Implementation with scikit‑learn

<code># sklearn implementation of text classification
import os, random
from numpy import *
from numpy.ma import arange
from sklearn.pipeline import Pipeline
from sklearn.feature_extraction.text import TfidfVectorizer
from sklearn.naive_bayes import BernoulliNB, MultinomialNB
import matplotlib.pyplot as plt

def get_dataset():
    data = []
    for root, dirs, files in os.walk(r'./mix20_rand700_tokens_cleaned/tokens/neg'):
        for file in files:
            realpath = os.path.join(root, file)
            with open(realpath, errors='ignore') as f:
                data.append((f.read(), 'bad'))
    for root, dirs, files in os.walk(r'./mix20_rand700_tokens_cleaned/tokens/pos'):
        for file in files:
            realpath = os.path.join(root, file)
            with open(realpath, errors='ignore') as f:
                data.append((f.read(), 'good'))
    random.shuffle(data)
    return data

def train_and_test_data(data_):
    filesize = int(0.7 * len(data_))
    train_data_ = [d[0] for d in data_[:filesize]]
    train_target_ = [d[1] for d in data_[:filesize]]
    test_data_ = [d[0] for d in data_[filesize:]]
    test_target_ = [d[1] for d in data_[filesize:]]
    return train_data_, train_target_, test_data_, test_target_

def mnb(train_da, train_tar, test_da, test_tar):
    nbc = Pipeline([('vect', TfidfVectorizer()),
                     ('clf', MultinomialNB(alpha=1.0))])
    nbc.fit(train_da, train_tar)
    predict = nbc.predict(test_da)
    return sum(p == t for p, t in zip(predict, test_tar)) / len(test_tar)

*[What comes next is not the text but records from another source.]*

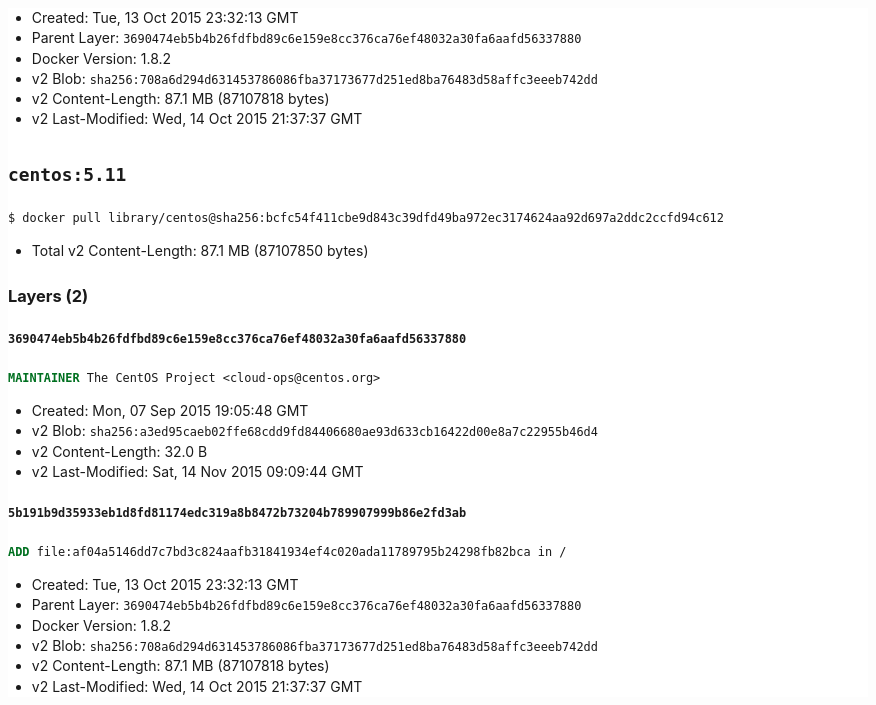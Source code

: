 -	Created: Tue, 13 Oct 2015 23:32:13 GMT
-	Parent Layer: `3690474eb5b4b26fdfbd89c6e159e8cc376ca76ef48032a30fa6aafd56337880`
-	Docker Version: 1.8.2
-	v2 Blob: `sha256:708a6d294d631453786086fba37173677d251ed8ba76483d58affc3eeeb742dd`
-	v2 Content-Length: 87.1 MB (87107818 bytes)
-	v2 Last-Modified: Wed, 14 Oct 2015 21:37:37 GMT

## `centos:5.11`

```console
$ docker pull library/centos@sha256:bcfc54f411cbe9d843c39dfd49ba972ec3174624aa92d697a2ddc2ccfd94c612
```

-	Total v2 Content-Length: 87.1 MB (87107850 bytes)

### Layers (2)

#### `3690474eb5b4b26fdfbd89c6e159e8cc376ca76ef48032a30fa6aafd56337880`

```dockerfile
MAINTAINER The CentOS Project <cloud-ops@centos.org>
```

-	Created: Mon, 07 Sep 2015 19:05:48 GMT
-	v2 Blob: `sha256:a3ed95caeb02ffe68cdd9fd84406680ae93d633cb16422d00e8a7c22955b46d4`
-	v2 Content-Length: 32.0 B
-	v2 Last-Modified: Sat, 14 Nov 2015 09:09:44 GMT

#### `5b191b9d35933eb1d8fd81174edc319a8b8472b73204b789907999b86e2fd3ab`

```dockerfile
ADD file:af04a5146dd7c7bd3c824aafb31841934ef4c020ada11789795b24298fb82bca in /
```

-	Created: Tue, 13 Oct 2015 23:32:13 GMT
-	Parent Layer: `3690474eb5b4b26fdfbd89c6e159e8cc376ca76ef48032a30fa6aafd56337880`
-	Docker Version: 1.8.2
-	v2 Blob: `sha256:708a6d294d631453786086fba37173677d251ed8ba76483d58affc3eeeb742dd`
-	v2 Content-Length: 87.1 MB (87107818 bytes)
-	v2 Last-Modified: Wed, 14 Oct 2015 21:37:37 GMT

def bnb(train_da, train_tar, test_da, test_tar):
    nbc_1 = Pipeline([('vect', TfidfVectorizer()),
                      ('clf', BernoulliNB(alpha=1.0))])
    nbc_1.fit(train_da, train_tar)
    predict = nbc_1.predict(test_da)
    return sum(p == t for p, t in zip(predict, test_tar)) / len(test_tar)

x = arange(10)
y1, y2 = [], []
for i in x:
    data = get_dataset()
    train_data, train_target, test_data, test_target = train_and_test_data(data)
    y1.append(mnb(train_data, train_target, test_data, test_target))
    y2.append(bnb(train_data, train_target, test_data, test_target))

plt.plot(x, y1, lw='2', label='MultinomialNB')
plt.plot(x, y2, lw='2', label='BernoulliNB')
plt.legend(loc="upper right")
plt.ylim(0, 1)
plt.grid(True)
plt.show()</code>

Result Comparison

Conclusion

Scikit‑learn (sklearn) is a widely used Python library that unifies many machine‑learning algorithms; mastering one model, such as Naive Bayes, enables rapid application to various classification tasks.